There's no "best" method, as it depends what you can sacrifice (effective aperture, DoF, setup time, etc.). The most important advice I'd give it to abandon all hope of using AF with extreme macro - in most cases it's much easier to move the camera or subject on a macro stage than to try and focus. There's a reason the MPE-65 has no AF or IS. If you're stacking images the control you get from a stage is far superior to turning the focus ring. I'll sometimes use Magic Lantern's focus stacker to drive an AF lens if I don't have any other stuff to hand, but it's gnarly.
Reversing a short prime directly onto the body is the simplest arrangement and lets the most light through. You need an old manual lens with a mechanical aperture ring though - it's where Nikon users get to smile - a lot of macro shooters buy old film SLR lenses on eBay.
Reversing a short lens on the front of a longer one gives higher magnification but at a cost - if the combination isn't right you get vignetting, and there's a major reduction in light. The highest magnification is where the body lens is a long tele (focus at infinity) and the reversed element is a short prime (also at infinity) - but go too far and the focus point ends up against the glass.
As a rough guide, here are some measurements I took using a 7D, SMC 50mm, 70-200mm, 2x TC, macro tubes and a 17mm fisheye. The table shows lenses attached from the body (left) to the subject (right), and 'R' shows a reverse mount.

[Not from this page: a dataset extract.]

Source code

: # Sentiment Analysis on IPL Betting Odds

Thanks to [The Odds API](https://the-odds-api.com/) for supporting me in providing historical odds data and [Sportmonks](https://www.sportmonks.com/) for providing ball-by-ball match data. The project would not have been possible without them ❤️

Lenses | Focal distance (mm) | Frame width (mm) |
50mmR | 100 | 32 |
TC 50mmR | 100 | 17 |
tube68 50mmR | 50 | 11 |
tube36 50mmR | 60 | 24 |
tube20 50mmR | 70 | 21 |
tube68 TC 50mmR | 80 | 8.5 |
TC tube68 50mmR | 45 | 6 |
TC 70mm 50mmR | 15 | 8 |
TC 200mm 50mmR | 15 | 3 |
tube68 TC 200mm 50mmR | 10 | 3 |
200mm 17mmR | 40 | 3 |
TC 200mm 17mmR | 40 | 1 |
That last row sounds awesome, but your DoF is around 0.01mm so you need a microscope stage to adjust it (and a very dead subject). You can actually shoot through a microscope objective lens (mounted into a hole in a spare body cap) - it's a fiddly process, but by using a planar objective you preserve focus across the frame so it's easier to stack.